Aim of the task:
Your answer is the lines from the one that has "1. 错开过期时间：在过期时间上加上随机值（比如 1~5 分钟）" through the last line of the records below, retyped exactly and alone.

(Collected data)
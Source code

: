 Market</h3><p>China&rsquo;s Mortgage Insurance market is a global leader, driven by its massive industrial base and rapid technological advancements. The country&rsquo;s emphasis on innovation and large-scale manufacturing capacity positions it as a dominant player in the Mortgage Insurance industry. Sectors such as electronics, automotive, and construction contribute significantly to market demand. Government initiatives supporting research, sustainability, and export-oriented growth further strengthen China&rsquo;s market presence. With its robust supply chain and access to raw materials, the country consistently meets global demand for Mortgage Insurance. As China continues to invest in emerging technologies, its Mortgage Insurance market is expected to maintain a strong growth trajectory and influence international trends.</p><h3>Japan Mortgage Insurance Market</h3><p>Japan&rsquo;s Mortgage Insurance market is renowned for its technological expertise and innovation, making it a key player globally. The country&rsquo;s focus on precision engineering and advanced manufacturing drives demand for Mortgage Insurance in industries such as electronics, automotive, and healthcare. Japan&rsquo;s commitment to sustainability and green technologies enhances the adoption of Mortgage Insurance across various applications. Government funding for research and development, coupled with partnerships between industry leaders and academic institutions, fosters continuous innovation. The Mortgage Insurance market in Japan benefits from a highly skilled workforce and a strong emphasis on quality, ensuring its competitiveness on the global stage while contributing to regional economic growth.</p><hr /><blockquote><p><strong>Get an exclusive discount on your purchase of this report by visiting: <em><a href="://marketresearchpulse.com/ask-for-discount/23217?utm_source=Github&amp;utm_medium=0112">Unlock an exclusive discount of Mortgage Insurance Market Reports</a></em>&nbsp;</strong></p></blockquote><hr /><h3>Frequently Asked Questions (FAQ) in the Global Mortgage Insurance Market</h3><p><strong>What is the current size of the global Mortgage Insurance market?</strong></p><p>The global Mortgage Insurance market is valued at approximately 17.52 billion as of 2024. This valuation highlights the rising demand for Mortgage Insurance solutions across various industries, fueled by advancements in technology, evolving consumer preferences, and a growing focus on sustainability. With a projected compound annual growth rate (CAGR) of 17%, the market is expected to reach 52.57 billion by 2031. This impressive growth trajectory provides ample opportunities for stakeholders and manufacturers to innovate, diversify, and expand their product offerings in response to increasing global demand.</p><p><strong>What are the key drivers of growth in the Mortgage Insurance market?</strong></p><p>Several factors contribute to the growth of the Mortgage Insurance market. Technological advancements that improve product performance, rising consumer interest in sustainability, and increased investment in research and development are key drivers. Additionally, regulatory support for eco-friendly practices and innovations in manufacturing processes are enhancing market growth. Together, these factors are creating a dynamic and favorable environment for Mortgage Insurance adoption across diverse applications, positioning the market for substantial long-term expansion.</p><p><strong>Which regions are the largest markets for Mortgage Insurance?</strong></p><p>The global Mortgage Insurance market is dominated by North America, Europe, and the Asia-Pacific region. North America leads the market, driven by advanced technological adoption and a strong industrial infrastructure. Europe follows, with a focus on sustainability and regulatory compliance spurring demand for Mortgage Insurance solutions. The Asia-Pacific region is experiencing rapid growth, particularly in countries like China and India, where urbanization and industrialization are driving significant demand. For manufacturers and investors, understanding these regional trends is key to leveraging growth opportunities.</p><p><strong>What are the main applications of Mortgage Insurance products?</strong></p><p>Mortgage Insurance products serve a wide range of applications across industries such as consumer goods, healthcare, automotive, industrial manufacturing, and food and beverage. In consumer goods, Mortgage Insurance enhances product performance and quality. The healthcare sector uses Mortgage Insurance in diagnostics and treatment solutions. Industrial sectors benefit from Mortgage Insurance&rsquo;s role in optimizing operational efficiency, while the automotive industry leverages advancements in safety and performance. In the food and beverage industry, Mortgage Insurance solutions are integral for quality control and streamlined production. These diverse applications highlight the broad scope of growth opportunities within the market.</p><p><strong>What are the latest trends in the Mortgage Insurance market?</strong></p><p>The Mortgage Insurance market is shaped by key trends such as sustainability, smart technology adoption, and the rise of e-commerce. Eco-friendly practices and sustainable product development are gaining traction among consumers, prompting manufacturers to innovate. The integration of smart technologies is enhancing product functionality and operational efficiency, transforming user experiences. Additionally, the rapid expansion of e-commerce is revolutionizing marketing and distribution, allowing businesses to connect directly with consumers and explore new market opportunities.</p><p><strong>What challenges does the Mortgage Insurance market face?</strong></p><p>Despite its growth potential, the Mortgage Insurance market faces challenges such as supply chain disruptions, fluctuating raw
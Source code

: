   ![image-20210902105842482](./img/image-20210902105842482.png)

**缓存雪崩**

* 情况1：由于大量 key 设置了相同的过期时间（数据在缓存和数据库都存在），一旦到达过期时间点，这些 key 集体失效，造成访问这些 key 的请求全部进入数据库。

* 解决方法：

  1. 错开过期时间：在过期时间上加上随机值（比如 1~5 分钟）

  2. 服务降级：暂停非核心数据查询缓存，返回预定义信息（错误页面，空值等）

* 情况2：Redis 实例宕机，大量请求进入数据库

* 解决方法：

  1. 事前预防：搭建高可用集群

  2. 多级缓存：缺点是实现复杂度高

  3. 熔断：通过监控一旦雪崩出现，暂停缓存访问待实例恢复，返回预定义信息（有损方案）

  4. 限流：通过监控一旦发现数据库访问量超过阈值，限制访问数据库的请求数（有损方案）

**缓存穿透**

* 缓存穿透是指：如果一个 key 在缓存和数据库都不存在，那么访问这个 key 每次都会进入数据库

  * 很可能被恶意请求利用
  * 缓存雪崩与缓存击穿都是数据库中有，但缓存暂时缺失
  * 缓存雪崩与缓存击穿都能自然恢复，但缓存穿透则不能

Answer to the exercise:
  1. 错开过期时间：在过期时间上加上随机值（比如 1~5 分钟）

  2. 服务降级：暂停非核心数据查询缓存，返回预定义信息（错误页面，空值等）

* 情况2：Redis 实例宕机，大量请求进入数据库

* 解决方法：

  1. 事前预防：搭建高可用集群

  2. 多级缓存：缺点是实现复杂度高

  3. 熔断：通过监控一旦雪崩出现，暂停缓存访问待实例恢复，返回预定义信息（有损方案）

  4. 限流：通过监控一旦发现数据库访问量超过阈值，限制访问数据库的请求数（有损方案）

**缓存穿透**

* 缓存穿透是指：如果一个 key 在缓存和数据库都不存在，那么访问这个 key 每次都会进入数据库

  * 很可能被恶意请求利用
  * 缓存雪崩与缓存击穿都是数据库中有，但缓存暂时缺失
  * 缓存雪崩与缓存击穿都能自然恢复，但缓存穿透则不能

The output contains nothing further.